= S. M. Beiko =

Canadian artist, author, and editor

Samantha Mary Beiko (born c. 1990) is a Canadian artist, author, and editor based in Winnipeg. She has won four Aurora Awards for her artistry and works, and has been nominated for multiple other awards. As of 2026, Beiko has authored seven books, edited or co-edited three collections, and is the artist-writer for a webcomic.

== Career ==
Beiko's first novel, The Lake and the Library (2013), published with ECW Press, was a finalist for the 2014 Aurora Award for Best YA Novel.

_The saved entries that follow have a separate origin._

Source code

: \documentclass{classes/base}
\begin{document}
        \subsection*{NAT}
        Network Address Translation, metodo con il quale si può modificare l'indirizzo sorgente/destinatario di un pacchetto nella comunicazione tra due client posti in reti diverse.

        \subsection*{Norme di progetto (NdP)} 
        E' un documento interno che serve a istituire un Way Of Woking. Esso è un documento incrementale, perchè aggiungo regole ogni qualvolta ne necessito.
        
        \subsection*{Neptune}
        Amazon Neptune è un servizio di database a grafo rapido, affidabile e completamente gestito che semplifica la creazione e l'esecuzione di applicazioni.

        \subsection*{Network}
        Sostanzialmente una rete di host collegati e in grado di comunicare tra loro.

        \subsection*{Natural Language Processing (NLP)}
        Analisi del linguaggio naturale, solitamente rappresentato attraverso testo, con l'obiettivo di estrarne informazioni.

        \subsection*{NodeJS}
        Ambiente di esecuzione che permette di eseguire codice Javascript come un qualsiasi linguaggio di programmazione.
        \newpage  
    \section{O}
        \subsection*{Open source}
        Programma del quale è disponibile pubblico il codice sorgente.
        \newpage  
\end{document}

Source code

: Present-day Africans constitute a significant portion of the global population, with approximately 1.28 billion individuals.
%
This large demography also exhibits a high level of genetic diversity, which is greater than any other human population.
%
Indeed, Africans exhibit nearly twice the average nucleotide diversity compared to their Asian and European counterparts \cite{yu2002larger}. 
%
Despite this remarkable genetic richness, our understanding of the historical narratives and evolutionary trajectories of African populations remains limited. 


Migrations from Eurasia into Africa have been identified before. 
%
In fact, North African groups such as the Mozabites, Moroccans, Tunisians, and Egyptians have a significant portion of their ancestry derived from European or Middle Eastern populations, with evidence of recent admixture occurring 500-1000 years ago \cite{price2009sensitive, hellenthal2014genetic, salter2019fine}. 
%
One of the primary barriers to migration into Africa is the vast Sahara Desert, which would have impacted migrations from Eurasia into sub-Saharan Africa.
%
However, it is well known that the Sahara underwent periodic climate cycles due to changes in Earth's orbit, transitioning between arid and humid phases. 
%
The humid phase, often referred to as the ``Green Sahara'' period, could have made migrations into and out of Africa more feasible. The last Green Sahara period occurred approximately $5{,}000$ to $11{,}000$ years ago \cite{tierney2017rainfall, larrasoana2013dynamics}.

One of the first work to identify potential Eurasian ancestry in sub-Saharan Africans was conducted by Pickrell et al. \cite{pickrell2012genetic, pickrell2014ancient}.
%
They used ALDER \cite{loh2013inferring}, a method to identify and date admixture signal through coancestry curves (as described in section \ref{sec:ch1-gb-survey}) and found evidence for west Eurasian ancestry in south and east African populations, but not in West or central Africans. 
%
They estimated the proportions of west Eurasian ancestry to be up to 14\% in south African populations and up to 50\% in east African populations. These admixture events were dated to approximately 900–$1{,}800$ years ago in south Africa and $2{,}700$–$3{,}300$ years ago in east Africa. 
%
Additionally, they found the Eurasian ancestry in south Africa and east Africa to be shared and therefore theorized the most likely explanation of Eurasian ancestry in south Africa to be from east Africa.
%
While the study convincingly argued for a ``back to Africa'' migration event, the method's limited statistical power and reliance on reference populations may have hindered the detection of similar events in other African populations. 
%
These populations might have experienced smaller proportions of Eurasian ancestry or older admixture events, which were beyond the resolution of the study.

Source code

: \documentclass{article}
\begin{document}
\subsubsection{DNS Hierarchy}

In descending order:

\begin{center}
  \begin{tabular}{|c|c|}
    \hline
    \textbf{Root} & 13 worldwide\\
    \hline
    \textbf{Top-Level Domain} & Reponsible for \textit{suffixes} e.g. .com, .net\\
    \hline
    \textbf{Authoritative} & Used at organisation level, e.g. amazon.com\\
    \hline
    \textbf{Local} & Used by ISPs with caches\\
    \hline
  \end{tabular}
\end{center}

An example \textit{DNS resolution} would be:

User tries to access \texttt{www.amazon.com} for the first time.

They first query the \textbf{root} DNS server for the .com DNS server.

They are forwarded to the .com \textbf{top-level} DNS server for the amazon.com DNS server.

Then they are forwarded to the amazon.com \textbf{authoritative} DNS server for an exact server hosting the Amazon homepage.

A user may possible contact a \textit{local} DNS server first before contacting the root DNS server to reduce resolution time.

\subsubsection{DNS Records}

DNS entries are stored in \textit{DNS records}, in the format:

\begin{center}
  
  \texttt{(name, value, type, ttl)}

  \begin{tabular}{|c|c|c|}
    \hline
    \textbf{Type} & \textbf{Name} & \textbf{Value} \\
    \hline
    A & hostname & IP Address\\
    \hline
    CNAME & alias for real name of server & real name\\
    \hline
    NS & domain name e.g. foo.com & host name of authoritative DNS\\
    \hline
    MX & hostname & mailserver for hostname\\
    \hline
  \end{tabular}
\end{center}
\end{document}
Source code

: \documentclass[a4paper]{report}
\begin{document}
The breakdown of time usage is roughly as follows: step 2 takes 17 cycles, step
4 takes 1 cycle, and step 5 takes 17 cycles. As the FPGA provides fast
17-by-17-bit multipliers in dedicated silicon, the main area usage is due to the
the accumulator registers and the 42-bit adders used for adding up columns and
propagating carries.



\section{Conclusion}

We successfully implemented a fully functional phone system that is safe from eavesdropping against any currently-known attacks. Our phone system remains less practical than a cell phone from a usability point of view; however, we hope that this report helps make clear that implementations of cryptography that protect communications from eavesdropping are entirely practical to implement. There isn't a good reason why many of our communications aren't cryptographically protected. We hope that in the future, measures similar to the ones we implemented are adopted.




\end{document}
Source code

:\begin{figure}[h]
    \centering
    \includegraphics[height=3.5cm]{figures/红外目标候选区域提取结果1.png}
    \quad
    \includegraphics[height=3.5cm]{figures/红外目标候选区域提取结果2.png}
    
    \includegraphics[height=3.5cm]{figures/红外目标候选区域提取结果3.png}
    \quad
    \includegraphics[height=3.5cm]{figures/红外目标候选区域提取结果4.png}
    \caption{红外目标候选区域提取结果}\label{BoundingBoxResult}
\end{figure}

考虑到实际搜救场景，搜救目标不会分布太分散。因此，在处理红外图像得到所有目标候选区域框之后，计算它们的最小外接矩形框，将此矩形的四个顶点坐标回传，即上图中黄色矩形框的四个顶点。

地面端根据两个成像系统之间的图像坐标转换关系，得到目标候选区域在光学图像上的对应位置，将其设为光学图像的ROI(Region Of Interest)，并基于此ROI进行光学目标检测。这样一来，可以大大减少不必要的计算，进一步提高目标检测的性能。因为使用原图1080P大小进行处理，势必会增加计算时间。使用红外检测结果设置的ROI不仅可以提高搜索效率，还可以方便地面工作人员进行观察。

Following The Lake and the Library, Beiko began her Realms of the Ancient trilogy, including Scion of the Fox (2017), Children of the Bloodlands (2018), and The Brilliant Dark (2019). Scion of the Fox won the Copper Cylinder Award for Young Adult (2018) and was longlisted for the Sunburst Award for Young Adult Fiction (2018). All three novels were finalists for the Aurora Award for Best YA Novel, in 2018, 2019, and 2020, respectively.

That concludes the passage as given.